La Pologne a annoncé mercredi soir qu’elle ne fournissait plus d’armes à Kiev, une déclaration qui illustre les tensions de plus en plus vives entre les deux alliés, à un moment clé de la riposte de Kiev à l’invasion russe.
« Nous ne transférons plus aucun armement à l’Ukraine », a déclaré le Premier ministre polonais Mateusz Morawiecki, sur la télévision privée Polsat News. « Nous nous concentrons principalement sur la modernisation et l’armement rapide de l’armée polonaise, afin qu’elle devienne l’une des armées terrestres les plus puissantes d’Europe, et ce dans un délai très court », a-t-il expliqué. Il a également précisé que le hub militaire situé dans la ville de Rzeszow, dans le Sud-Est du pays, par lequel passe le matériel occidental à destination de l’Ukraine, fonctionnait normalement.
Le Premier ministre n’a pas précisé quand la Pologne, un des plus grands fournisseurs d’armes à l’Ukraine, avait cessé d’en fournir, ni si cela avait un lien avec le conflit sur les céréales ukrainiennes, dont Varsovie a interdit les importations pour protéger les intérêts de ses agriculteurs. Son annonce intervient quelques heures après la convocation « d’urgence » par Varsovie de l’ambassadeur ukrainien pour protester contre les propos du président Volodymyr Zelensky à l’ONU.

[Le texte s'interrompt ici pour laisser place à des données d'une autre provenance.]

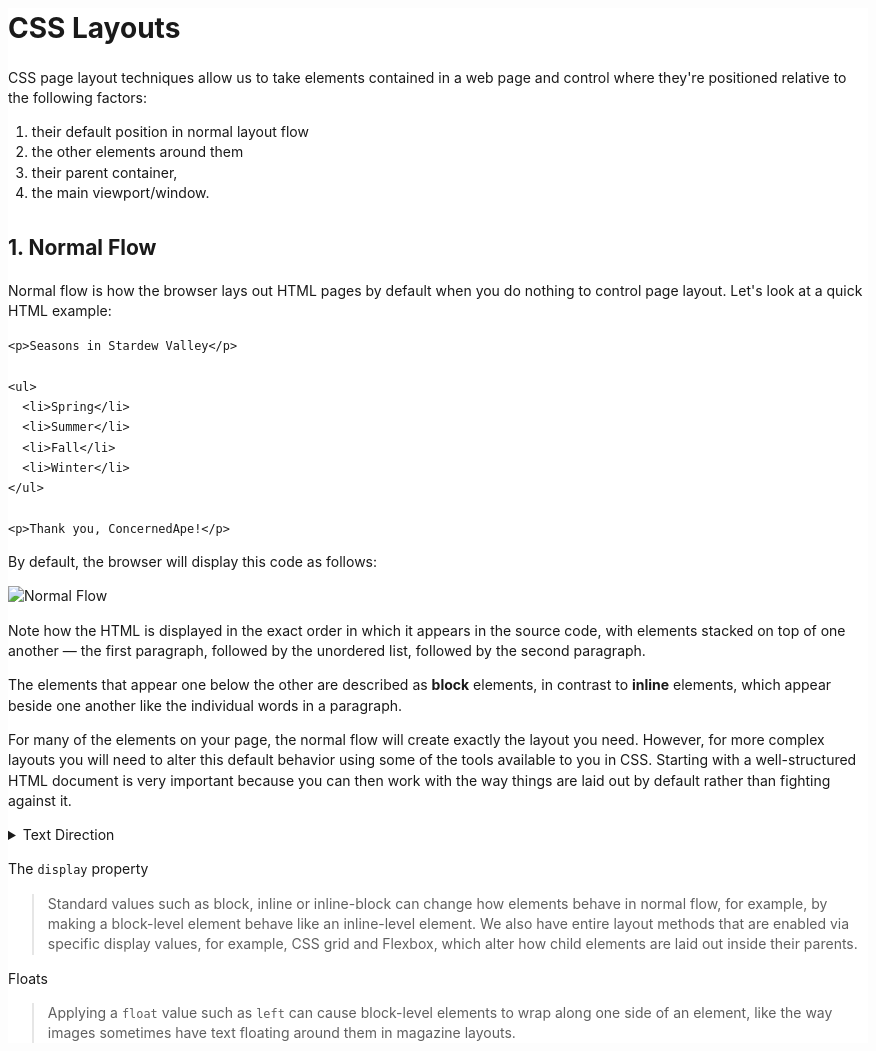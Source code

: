 # CSS Layouts

CSS page layout techniques allow us to take elements contained in a web page and control where they're positioned relative to the following factors: 
1. their default position in normal layout flow
2. the other elements around them
3. their parent container, 
4. the main viewport/window.

## 1. Normal Flow

Normal flow is how the browser lays out HTML pages by default when you do nothing to control page layout. Let's look at a quick HTML example:

```
<p>Seasons in Stardew Valley</p>

<ul>
  <li>Spring</li>
  <li>Summer</li>
  <li>Fall</li>
  <li>Winter</li>
</ul>

<p>Thank you, ConcernedApe!</p>
```

By default, the browser will display this code as follows:


![Normal Flow](images/01.png)

Note how the HTML is displayed in the exact order in which it appears in the source code, with elements stacked on top of one another — the first paragraph, followed by the unordered list, followed by the second paragraph.

The elements that appear one below the other are described as **block** elements, in contrast to **inline** elements, which appear beside one another like the individual words in a paragraph.

For many of the elements on your page, the normal flow will create exactly the layout you need. However, for more complex layouts you will need to alter this default behavior using some of the tools available to you in CSS. Starting with a well-structured HTML document is very important because you can then work with the way things are laid out by default rather than fighting against it.

<details><summary>Text Direction</summary></details>

The `display` property
> Standard values such as block, inline or inline-block can change how elements behave in normal flow, for example, by making a block-level element behave like an inline-level element. We also have entire layout methods that are enabled via specific display values, for example, CSS grid and Flexbox, which alter how child elements are laid out inside their parents.

Floats
> Applying a `float` value such as `left` can cause block-level elements to wrap along one side of an element, like the way images sometimes have text floating around them in magazine layouts.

Mardi, le président ukrainien avait fustigé que « certains pays feignent la solidarité (avec l’Ukraine, ndlr) en soutenant indirectement la Russie ». Le vice-ministre polonais des Affaires étrangères, qui a reçu le diplomate ukrainien, a dénoncé cette « thèse fausse » et « particulièrement injustifiée concernant la Pologne qui soutient l’Ukraine depuis les premiers jours de la guerre ».
Une guerre des importations
L’annonce par Bruxelles vendredi de la fin de l’interdiction d’importer des céréales ukrainiennes, prononcée en mai par cinq États de l’UE, a enflammé les esprits, provoquant des embargos unilatéraux auxquels Kiev a répliqué lundi en annonçant porter plainte devant l’Organisation mondiale du commerce (OMC).
En réaction, le Premier ministre polonais a averti mercredi qu’il élargirait la liste des produits ukrainiens interdits d’importation. « Faire pression sur la Pologne dans les forums multilatéraux ou envoyer des plaintes aux tribunaux internationaux ne sont pas des méthodes appropriées pour résoudre les différends entre nos pays », avait averti la diplomatie polonaise dans un communiqué.
« Nous appelons nos amis polonais à mettre l’émotion de côté », avait réagi de son côté le porte-parole de la diplomatie ukrainienne, Oleg Nikolenko, après l’annonce par Varsovie de la convocation de l’ambassadeur ukrainien. Dénonçant « le caractère inacceptable pour l’Ukraine de l’interdiction unilatérale par la Pologne des importations de céréales ukrainiennes », M. Nikolenko a ajouté que « la partie ukrainienne a proposé à la Pologne une solution constructive au problème des céréales ».
Il a également déploré « le caractère incorrect » des propos tenus par le président polonais Andrzej Duda lors d’une rencontre avec les médias à New York. M. Duda a notamment comparé l’Ukraine à un homme qui se noie, risquant d’entraîner au fond et de noyer aussi celui qui cherche à le sauver (la Pologne).
« Ces tensions sont regrettables »
La France a déploré mercredi les tensions entre les deux pays. « Ces tensions sont regrettables », a déclaré Catherine Colonna, la ministre française des Affaires étrangères dans un entretien avec l’AFP, y voyant le reflet de « considérations de politique intérieure ».
La cheffe de la diplomatie française, qui s’exprimait après un Conseil de sécurité exceptionnel à l’occasion de la visite à l’ONU de Volodymyr Zelensky, a insisté sur le fait que la décision de Bruxelles de mettre fin à l’interdiction d’importer des céréales ukrainiennes n’entraînait « pas de rupture de concurrence » ou de perturbation des marchés des céréales.